Ask for an urgent GP appointment or call 111 if:

  • Your baby is under 6 months old and has symptoms of whooping cough
  • You or your child have a very bad cough that is getting worse
  • You've been in contact with someone with whooping cough and you're pregnant
  • You or your child has been in contact with someone with whooping cough and have a weakened immune system
  • Whooping cough can spread very easily. It's best to call the GP before you go in. They might suggest talking over the phone or taking you to an isolation room instead of sitting in the waiting room. 

You can check symptoms on 111 online (for children aged 5 and over) or call 111 (for children under 5).

You can download our posters in English and Welsh below

Key messages for healthcare professionals

In the context of the re-emergence of pertussis, UKHSA has updated guidance for healthcare professionals on the public health management of pertussis cases.

Midwives: The RCM is urging all midwives to speak to pregnant women about getting vaccinated against this disease. Midwives should routinely check the immunisation status of women and birthing people and record this information in their notes. Midwives already know the importance of speaking to women in their care about vaccinations and can advise on the importance of vaccination, discuss any concerns, and signpost for further counselling and to be vaccinated.

Obstetricians: Obstetricians should advise all pregnant women to take up the pertussis vaccine, explaining the protection this offers their baby in the first two months and providing reassurance around any concerns that women may have around vaccines in pregnancy.

Paediatricians: Assessing children’s immunisation status should form part of any assessment. When vaccines are not up to date, the reason should be established and appropriate intervention taken. Parents or carers may have delayed or refused vaccines for a variety of reasons so they should be offered the opportunity to discuss their concerns.

General practitioners: GPs should be aware of children’s immunisation status when they present at the GP surgery.
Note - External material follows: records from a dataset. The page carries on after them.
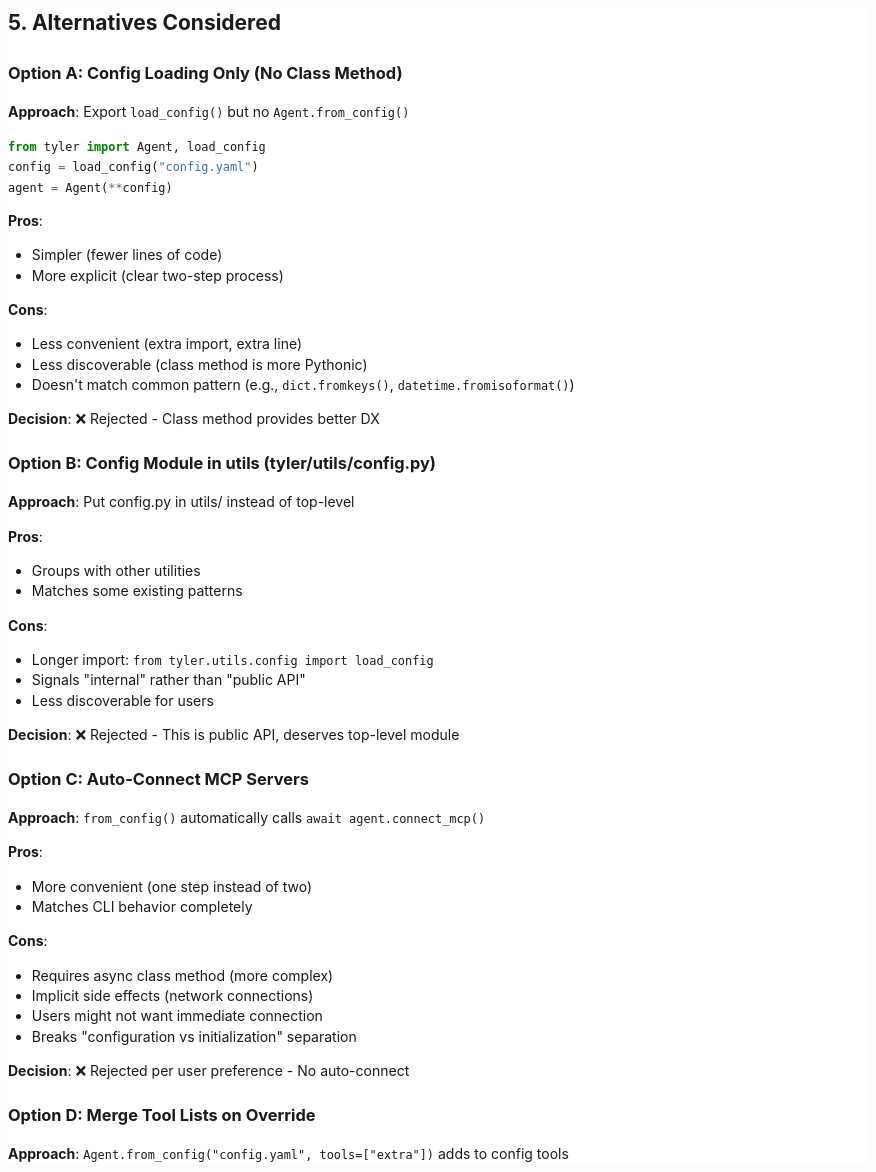 ## 5. Alternatives Considered

### Option A: Config Loading Only (No Class Method)
**Approach**: Export `load_config()` but no `Agent.from_config()`

```python
from tyler import Agent, load_config
config = load_config("config.yaml")
agent = Agent(**config)
```

**Pros**:
- Simpler (fewer lines of code)
- More explicit (clear two-step process)

**Cons**:
- Less convenient (extra import, extra line)
- Less discoverable (class method is more Pythonic)
- Doesn't match common pattern (e.g., `dict.fromkeys()`, `datetime.fromisoformat()`)

**Decision**: ❌ Rejected - Class method provides better DX

### Option B: Config Module in utils (tyler/utils/config.py)
**Approach**: Put config.py in utils/ instead of top-level

**Pros**:
- Groups with other utilities
- Matches some existing patterns

**Cons**:
- Longer import: `from tyler.utils.config import load_config`
- Signals "internal" rather than "public API"
- Less discoverable for users

**Decision**: ❌ Rejected - This is public API, deserves top-level module

### Option C: Auto-Connect MCP Servers
**Approach**: `from_config()` automatically calls `await agent.connect_mcp()`

**Pros**:
- More convenient (one step instead of two)
- Matches CLI behavior completely

**Cons**:
- Requires async class method (more complex)
- Implicit side effects (network connections)
- Users might not want immediate connection
- Breaks "configuration vs initialization" separation

**Decision**: ❌ Rejected per user preference - No auto-connect

### Option D: Merge Tool Lists on Override
**Approach**: `Agent.from_config("config.yaml", tools=["extra"])` adds to config tools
If vaccines are not up to date, then enquiries can  be made, and the vaccinations that are missing can be offered. This can be done immediately, or at a routine baby clinic. It should also be possible to scrutinise GP practice vaccination data to identify those children who have missed their vaccinations, to then tag their notes and offer vaccination opportunistically when they present for other issues.

Call to Governments to improve vaccination uptake

Across the UK, uptake of routine vaccinations is decreasing year on year. Concerningly we are failing to meet the WHO (World Health Organization) target uptake rates.

We welcome the recently published NHS Vaccination Strategy and recommend the swift implementation of its proposals to improve vaccine uptake. We encourage the publication and implementation of updated nation-wide strategies and frameworks in jurisdictions which have not done so already.

NHS England, and equivalent bodies across the nations must prioritise public facing targeted campaigns to improve vaccine coverage. This is the only way to consign these harmful illnesses to the history books.